Task instructions
Please give back word for word the lines below, from the first one through the one with "Deploy testnet +".

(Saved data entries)
************

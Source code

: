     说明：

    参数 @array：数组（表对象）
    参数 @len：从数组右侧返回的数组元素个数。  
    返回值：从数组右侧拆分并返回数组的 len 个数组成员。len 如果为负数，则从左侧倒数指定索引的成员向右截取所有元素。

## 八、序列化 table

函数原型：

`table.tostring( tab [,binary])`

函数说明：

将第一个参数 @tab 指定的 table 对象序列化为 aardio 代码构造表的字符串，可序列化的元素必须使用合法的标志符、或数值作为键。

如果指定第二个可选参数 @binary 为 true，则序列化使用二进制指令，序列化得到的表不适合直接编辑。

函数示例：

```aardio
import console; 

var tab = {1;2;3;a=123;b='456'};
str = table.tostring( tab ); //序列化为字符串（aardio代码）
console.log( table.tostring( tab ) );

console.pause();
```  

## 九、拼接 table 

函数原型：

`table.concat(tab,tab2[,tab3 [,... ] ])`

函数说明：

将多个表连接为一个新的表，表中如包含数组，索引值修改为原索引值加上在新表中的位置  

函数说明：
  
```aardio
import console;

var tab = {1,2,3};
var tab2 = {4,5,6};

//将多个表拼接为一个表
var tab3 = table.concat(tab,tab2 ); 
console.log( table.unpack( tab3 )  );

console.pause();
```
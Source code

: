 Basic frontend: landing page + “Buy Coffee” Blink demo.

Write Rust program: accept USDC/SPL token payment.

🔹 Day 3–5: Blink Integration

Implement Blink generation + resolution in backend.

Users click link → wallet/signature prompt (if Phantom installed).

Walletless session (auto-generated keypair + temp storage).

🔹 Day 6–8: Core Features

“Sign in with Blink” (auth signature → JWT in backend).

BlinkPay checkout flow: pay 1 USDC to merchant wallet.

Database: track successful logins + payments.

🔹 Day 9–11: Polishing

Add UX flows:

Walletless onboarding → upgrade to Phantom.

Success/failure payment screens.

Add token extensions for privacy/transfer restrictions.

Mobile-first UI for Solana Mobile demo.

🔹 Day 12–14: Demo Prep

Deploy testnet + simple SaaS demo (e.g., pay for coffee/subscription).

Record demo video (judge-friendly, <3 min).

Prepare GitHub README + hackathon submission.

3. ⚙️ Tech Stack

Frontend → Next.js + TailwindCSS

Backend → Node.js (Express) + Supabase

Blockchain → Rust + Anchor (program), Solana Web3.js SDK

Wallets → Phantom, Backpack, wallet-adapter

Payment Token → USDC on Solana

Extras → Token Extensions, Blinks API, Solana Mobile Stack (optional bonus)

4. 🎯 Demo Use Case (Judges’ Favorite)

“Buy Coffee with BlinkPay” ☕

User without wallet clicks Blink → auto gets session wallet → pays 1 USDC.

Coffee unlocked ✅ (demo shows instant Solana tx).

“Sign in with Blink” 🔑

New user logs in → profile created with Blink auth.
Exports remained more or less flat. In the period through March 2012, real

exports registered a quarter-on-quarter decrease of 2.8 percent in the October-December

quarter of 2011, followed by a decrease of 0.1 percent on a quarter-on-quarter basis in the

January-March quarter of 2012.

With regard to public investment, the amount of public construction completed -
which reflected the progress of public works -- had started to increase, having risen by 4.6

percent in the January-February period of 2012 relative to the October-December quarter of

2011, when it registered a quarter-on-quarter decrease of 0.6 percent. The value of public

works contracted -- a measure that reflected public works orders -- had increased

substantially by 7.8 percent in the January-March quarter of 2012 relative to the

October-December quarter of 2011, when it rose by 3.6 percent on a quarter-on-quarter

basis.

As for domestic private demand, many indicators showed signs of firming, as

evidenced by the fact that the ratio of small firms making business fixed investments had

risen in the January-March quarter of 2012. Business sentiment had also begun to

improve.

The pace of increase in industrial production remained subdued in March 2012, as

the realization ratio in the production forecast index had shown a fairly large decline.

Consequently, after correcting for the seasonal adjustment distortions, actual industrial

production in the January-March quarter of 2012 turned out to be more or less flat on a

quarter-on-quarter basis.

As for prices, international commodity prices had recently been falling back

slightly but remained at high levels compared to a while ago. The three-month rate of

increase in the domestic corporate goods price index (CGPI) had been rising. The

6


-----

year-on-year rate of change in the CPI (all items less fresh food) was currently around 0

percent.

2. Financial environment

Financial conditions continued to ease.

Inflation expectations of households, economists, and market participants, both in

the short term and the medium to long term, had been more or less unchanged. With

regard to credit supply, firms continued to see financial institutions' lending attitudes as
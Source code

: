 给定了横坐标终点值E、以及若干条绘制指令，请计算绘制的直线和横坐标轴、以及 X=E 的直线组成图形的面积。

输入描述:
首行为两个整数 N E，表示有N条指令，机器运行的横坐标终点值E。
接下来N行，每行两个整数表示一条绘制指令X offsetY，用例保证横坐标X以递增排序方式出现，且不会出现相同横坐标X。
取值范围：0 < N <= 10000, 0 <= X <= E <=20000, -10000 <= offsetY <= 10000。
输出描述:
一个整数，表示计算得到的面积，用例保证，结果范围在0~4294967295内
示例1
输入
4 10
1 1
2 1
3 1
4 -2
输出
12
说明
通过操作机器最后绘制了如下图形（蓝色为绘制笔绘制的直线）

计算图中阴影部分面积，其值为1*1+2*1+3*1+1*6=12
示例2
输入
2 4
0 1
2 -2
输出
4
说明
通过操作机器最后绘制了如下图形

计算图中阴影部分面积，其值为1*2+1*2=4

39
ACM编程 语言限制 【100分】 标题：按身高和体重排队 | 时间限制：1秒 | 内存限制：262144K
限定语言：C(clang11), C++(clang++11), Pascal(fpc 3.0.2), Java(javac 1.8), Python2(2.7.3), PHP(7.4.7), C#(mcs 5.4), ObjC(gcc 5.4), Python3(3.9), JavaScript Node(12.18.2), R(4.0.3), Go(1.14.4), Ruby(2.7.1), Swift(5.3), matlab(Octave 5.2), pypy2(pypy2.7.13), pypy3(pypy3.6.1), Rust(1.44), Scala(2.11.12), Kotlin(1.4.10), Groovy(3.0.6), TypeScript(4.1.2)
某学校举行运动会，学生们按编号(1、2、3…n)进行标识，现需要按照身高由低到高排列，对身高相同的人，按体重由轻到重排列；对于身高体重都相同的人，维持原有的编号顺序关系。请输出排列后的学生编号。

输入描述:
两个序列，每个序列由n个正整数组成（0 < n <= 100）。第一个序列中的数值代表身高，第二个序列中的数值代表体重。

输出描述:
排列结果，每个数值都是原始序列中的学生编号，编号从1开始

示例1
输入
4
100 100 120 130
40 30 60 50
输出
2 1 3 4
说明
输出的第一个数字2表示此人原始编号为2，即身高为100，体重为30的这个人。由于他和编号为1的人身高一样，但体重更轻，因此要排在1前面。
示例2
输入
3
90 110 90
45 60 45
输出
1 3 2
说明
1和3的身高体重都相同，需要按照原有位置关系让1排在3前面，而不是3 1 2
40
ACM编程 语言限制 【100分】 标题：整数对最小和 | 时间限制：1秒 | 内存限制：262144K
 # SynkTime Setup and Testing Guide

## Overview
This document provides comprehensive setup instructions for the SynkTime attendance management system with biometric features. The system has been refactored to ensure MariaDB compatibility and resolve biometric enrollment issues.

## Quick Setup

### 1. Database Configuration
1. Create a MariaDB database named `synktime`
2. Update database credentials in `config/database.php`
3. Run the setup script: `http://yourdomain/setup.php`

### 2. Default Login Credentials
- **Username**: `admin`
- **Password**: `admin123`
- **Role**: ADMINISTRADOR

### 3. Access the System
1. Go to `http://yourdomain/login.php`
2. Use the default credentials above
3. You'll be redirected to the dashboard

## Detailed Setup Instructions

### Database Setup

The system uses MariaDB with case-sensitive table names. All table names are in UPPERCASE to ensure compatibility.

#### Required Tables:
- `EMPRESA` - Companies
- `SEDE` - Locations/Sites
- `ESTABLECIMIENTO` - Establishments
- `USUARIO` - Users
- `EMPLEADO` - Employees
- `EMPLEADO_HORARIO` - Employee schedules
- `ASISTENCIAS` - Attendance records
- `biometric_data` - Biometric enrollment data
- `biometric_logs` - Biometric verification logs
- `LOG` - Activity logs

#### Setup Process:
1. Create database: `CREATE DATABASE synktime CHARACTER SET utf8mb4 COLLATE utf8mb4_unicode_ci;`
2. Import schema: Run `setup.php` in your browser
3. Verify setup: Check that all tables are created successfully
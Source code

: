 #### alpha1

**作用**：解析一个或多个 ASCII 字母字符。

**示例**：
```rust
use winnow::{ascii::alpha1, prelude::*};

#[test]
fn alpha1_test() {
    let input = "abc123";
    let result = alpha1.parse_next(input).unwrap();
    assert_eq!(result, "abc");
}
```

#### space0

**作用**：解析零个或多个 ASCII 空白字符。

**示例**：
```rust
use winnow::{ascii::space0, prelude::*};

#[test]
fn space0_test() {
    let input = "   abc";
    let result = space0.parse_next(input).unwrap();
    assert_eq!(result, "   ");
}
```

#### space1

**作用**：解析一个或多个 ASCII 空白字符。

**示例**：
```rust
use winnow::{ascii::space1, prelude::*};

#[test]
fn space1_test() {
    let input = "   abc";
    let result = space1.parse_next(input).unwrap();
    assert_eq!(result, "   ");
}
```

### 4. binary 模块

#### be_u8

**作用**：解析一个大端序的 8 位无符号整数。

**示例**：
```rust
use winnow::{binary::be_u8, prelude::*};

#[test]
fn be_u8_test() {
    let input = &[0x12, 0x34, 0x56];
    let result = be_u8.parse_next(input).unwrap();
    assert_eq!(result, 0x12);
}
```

************

Answer section
Source code

:     说明：

    参数 @array：数组（表对象）
    参数 @len：从数组右侧返回的数组元素个数。  
    返回值：从数组右侧拆分并返回数组的 len 个数组成员。len 如果为负数，则从左侧倒数指定索引的成员向右截取所有元素。

## 八、序列化 table

函数原型：

`table.tostring( tab [,binary])`

函数说明：

将第一个参数 @tab 指定的 table 对象序列化为 aardio 代码构造表的字符串，可序列化的元素必须使用合法的标志符、或数值作为键。

如果指定第二个可选参数 @binary 为 true，则序列化使用二进制指令，序列化得到的表不适合直接编辑。

函数示例：

```aardio
import console; 

var tab = {1;2;3;a=123;b='456'};
str = table.tostring( tab ); //序列化为字符串（aardio代码）
console.log( table.tostring( tab ) );

console.pause();
```  

## 九、拼接 table 

函数原型：

`table.concat(tab,tab2[,tab3 [,... ] ])`

函数说明：

将多个表连接为一个新的表，表中如包含数组，索引值修改为原索引值加上在新表中的位置  

函数说明：
  
```aardio
import console;

var tab = {1,2,3};
var tab2 = {4,5,6};

//将多个表拼接为一个表
var tab3 = table.concat(tab,tab2 ); 
console.log( table.unpack( tab3 )  );

console.pause();
```
Source code

: Basic frontend: landing page + “Buy Coffee” Blink demo.

Write Rust program: accept USDC/SPL token payment.

🔹 Day 3–5: Blink Integration

Implement Blink generation + resolution in backend.

Users click link → wallet/signature prompt (if Phantom installed).

Walletless session (auto-generated keypair + temp storage).

🔹 Day 6–8: Core Features

“Sign in with Blink” (auth signature → JWT in backend).

BlinkPay checkout flow: pay 1 USDC to merchant wallet.

Database: track successful logins + payments.

🔹 Day 9–11: Polishing

Add UX flows:

Walletless onboarding → upgrade to Phantom.

Success/failure payment screens.

Add token extensions for privacy/transfer restrictions.

Mobile-first UI for Solana Mobile demo.

🔹 Day 12–14: Demo Prep

Deploy testnet + simple SaaS demo (e.g., pay for coffee/subscription).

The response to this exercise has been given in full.